→ **To do**: The expected output is each line below containing "Always", copied in full.

(Dataset items)
┄┄┄┄┄┄
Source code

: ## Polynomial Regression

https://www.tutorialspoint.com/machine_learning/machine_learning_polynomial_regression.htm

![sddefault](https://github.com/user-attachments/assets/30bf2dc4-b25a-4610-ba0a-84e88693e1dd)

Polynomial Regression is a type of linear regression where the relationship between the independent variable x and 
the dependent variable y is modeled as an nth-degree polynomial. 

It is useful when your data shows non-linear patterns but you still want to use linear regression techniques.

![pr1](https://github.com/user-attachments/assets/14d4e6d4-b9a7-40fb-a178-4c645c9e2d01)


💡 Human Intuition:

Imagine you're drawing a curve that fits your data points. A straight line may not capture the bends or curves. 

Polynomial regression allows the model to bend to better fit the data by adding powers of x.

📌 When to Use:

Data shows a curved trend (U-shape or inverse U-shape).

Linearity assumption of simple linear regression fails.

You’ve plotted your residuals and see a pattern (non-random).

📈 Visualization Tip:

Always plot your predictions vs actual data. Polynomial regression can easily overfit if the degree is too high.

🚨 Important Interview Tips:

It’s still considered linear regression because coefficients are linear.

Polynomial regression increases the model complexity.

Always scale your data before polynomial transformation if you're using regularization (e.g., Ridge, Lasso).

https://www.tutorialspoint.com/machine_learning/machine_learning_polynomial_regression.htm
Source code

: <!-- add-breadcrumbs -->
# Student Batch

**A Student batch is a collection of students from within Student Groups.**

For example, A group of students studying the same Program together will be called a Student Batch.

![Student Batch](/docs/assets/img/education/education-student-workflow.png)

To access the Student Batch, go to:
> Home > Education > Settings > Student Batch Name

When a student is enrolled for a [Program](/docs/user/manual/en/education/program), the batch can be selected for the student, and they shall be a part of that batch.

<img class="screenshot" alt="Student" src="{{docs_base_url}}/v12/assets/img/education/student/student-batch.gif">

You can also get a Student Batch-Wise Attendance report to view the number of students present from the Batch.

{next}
┄┄┄┄┄┄
→ **Task result**:
Always plot your predictions vs actual data. Polynomial regression can easily overfit if the degree is too high.
Always scale your data before polynomial transformation if you're using regularization (e.g., Ridge, Lasso).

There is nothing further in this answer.